What The Church Teaches About Cremation
By CLAIRE GILLIGAN, Special To The Bulletin | Published October 13, 2011
A Catholic interviewer recently asked Emilio Estevez why his new movie “The Way,” which is so respectfully full of Catholic imagery, has its main character (Martin Sheen) scattering the ashes of his son, a practice forbidden by Church law? Estevez answered that the “character of Tom is a lapsed Catholic. He wouldn’t be formed in canon law.”
Sheen’s character may have a passable excuse, but not so the rest of us. What does the Catholic Church teach about cremation, and why?
The short answer about cremation is that a Catholic may be cremated, so long as the reason for doing so is not contrary to the Catholic faith—though the church does prefer a traditional burial (Code of Canon Law, 1176, Section 3). The remains are to be entombed or interred in a cemetery or columbarium, and are not to be scattered or rest in a person’s house or be split between several people or be fused into jewelry.
Let’s back up and look at the why.
Every single teaching of the Catholic faith, no matter how minute, is rooted in the person of Jesus Christ. “In the beginning, when God created the heavens and the earth … God created man in his image …” (Gen 1:1, 27a). Human beings, body and soul, were always designed to be images of his divine being. Centuries later, when the Word was made flesh (Jn 1:14), human and divine were fused permanently. When our Lord suffered and died on the cross, he defeated death for all mankind, because God died, in his humanity. When he rose from the dead, he was not a ghost but fully human, with a human body—glorified and perfected, but authentic, as evidenced by his apostles touching his hands and side (Lk 24:38-40; Jn 20:24-29), and by the food he ate with them (Lk 24:41-43; Jn 21:13-14).

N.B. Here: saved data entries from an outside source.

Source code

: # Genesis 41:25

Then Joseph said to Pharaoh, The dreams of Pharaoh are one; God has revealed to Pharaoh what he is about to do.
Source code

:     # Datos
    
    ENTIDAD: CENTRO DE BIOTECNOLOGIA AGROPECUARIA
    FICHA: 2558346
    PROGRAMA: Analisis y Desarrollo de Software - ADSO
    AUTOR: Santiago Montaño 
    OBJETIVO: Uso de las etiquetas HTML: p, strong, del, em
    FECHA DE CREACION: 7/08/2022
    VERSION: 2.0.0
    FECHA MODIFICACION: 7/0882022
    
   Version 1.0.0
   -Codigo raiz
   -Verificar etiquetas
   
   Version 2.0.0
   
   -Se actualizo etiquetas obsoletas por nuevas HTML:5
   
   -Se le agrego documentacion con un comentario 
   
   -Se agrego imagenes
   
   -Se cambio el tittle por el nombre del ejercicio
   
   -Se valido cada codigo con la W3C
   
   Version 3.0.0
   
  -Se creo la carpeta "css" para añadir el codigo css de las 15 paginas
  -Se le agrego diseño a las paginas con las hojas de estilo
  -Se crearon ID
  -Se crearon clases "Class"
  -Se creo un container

It was not his spirit alone that was resurrected, but his body with his soul, united just as he was before his death. When his time to visit his apostles on earth was again completed, he did not die but ascended into heaven. He who came down to earth a spiritual God ascended into heaven both body and spirit.
Heaven is not a place where we turn into angels or our spirits float around lazily. In heaven, the second Person of the Holy Trinity is bodily present, and we will worship him with our spirits united to our glorified bodies.
It is because of our Lord’s incarnation that we are to respect our bodies. Our bodies are not mere casings for our souls. Quite the contrary: our bodies are every bit as much a part of us as our souls are.
The church has always preferred the burial of the body to cremation because “in baptism the body was marked with the seal of the Trinity and became the temple of the Holy Spirit …” (Order of Christian Funerals, 19). Still, cremation has long been allowed for legitimate reasons (in ancient times, this usually meant war or plague—many corpses together with hygienic concerns).
In the late 19th century, however, the practice of choosing cremation specifically to deny belief in the church’s teachings (including the resurrection of the body) rose to popularity, and so in 1886 the church banned cremation. In 1963, however, it was realized that most cremations are chosen for neutral reasons like cost and mobility, and so the ban was lifted, with the caveat above.
In most cases, cremation should be done after the funeral, for the same body that was baptized and anointed and has received Communion should be honored as we pray for our beloved dead. However, the dioceses of the United States do have special permission from the Vatican to celebrate a funeral Mass in the presence of cremated remains, if the cremation must be done first.
Because the cremated remains are truly the body of the deceased, they are to be treated with the same respect as the body would be. Just as we would honor a person’s physical body by giving it a permanent resting place, so too do we honor the remains of a person who’s been cremated by giving their remains a permanent resting place.